BEGIN Data shown
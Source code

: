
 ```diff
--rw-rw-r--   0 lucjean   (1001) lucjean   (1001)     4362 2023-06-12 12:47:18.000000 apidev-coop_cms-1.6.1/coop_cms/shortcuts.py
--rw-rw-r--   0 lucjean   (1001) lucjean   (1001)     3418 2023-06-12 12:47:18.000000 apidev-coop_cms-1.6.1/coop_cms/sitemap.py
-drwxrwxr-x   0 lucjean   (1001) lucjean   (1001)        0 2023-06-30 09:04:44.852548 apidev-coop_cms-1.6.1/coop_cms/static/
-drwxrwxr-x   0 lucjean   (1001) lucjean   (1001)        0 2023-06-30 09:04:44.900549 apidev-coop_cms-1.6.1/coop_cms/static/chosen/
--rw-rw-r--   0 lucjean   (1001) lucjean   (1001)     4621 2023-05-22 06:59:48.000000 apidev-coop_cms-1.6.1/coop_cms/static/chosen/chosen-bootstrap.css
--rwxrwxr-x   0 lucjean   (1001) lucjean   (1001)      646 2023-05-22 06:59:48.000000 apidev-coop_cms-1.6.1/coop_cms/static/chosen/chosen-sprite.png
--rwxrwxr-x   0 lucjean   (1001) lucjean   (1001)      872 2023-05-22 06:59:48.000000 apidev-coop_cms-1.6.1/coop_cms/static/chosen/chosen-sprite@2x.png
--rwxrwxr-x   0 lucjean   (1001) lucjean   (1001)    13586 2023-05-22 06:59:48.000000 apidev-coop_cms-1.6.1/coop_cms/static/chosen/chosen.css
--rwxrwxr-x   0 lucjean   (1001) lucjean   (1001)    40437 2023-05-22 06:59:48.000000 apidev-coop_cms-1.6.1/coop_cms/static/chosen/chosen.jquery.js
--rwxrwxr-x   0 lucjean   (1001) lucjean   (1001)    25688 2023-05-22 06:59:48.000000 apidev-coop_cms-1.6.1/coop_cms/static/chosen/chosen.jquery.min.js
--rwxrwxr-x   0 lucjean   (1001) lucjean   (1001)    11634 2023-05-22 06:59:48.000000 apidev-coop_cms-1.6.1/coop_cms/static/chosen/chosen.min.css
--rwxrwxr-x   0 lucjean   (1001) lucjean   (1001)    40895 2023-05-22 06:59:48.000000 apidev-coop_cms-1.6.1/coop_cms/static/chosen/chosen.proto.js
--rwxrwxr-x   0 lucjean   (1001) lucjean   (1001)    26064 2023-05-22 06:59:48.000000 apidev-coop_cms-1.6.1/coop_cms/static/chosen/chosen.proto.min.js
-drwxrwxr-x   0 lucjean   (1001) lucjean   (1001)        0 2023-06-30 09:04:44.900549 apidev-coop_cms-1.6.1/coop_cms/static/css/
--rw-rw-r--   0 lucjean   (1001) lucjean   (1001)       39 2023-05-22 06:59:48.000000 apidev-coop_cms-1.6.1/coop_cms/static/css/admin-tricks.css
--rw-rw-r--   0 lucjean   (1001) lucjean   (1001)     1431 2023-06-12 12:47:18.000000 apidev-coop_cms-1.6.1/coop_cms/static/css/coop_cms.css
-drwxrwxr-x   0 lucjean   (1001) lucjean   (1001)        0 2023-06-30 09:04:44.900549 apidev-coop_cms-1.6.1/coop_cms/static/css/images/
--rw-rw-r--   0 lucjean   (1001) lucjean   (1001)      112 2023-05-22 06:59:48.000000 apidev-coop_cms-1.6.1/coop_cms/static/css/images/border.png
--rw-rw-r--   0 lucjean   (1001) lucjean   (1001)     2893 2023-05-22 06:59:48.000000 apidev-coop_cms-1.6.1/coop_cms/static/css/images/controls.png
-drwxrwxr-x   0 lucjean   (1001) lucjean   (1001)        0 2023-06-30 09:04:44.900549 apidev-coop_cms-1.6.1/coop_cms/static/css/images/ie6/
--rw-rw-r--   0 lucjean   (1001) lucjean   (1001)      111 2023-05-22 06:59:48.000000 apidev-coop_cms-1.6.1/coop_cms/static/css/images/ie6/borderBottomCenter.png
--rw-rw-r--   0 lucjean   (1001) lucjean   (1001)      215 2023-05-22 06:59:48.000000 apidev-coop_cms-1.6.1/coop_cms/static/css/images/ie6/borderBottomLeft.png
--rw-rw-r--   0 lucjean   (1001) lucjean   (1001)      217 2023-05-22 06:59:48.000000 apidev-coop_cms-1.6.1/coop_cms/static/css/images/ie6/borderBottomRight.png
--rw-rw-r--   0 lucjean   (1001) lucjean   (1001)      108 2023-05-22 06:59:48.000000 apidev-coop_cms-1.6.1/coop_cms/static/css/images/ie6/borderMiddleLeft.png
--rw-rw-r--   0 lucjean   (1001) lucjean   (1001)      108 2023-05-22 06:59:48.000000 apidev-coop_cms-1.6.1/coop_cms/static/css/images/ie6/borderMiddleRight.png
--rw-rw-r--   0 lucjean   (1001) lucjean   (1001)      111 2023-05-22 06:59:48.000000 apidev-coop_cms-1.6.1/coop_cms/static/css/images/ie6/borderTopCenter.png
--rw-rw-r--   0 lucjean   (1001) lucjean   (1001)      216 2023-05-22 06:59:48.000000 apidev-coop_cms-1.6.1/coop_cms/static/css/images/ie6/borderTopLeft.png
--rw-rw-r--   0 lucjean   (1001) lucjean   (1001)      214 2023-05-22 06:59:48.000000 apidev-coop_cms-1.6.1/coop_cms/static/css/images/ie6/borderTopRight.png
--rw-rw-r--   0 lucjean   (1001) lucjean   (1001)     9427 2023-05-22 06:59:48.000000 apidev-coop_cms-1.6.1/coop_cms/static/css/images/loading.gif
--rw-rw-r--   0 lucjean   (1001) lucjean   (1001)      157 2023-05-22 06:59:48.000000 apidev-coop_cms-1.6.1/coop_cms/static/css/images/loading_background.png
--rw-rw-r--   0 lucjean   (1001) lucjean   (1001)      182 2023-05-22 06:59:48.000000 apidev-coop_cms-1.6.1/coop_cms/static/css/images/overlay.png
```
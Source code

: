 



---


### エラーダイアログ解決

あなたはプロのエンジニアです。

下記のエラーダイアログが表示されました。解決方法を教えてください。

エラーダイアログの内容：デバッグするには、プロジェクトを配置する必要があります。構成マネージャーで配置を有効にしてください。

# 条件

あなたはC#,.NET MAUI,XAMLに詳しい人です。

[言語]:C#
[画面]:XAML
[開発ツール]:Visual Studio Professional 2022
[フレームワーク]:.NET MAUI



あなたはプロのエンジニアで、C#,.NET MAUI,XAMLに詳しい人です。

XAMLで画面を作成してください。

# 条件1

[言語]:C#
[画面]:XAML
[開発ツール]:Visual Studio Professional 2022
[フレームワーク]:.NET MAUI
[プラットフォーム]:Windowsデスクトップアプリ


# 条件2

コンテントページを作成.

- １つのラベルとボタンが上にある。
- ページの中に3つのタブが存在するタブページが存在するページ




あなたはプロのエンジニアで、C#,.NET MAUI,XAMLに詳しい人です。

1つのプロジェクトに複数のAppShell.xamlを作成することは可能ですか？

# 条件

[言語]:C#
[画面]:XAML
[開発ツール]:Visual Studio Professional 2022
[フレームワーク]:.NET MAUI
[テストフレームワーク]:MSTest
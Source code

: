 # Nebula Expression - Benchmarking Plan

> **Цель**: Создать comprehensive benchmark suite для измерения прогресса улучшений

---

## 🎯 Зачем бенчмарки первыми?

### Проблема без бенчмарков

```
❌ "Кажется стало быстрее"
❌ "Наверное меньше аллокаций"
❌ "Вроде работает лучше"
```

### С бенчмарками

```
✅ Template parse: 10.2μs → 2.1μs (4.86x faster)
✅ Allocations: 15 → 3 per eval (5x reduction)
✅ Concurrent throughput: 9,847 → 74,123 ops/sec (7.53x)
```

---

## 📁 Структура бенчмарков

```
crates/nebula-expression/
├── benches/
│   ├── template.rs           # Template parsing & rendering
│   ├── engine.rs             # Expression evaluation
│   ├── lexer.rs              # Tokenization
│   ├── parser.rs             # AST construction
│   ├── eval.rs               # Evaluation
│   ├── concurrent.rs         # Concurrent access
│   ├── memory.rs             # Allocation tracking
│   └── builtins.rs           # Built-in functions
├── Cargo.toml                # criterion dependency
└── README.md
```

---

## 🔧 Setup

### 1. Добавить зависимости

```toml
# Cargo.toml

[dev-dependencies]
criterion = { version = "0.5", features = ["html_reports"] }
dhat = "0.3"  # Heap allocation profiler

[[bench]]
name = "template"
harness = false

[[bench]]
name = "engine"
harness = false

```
END Data shown
- What to work on -
Scan the listing above. Gather each line that contains the word "бенчмарков".

- Solution for this task -
### Проблема без бенчмарков
## 📁 Структура бенчмарков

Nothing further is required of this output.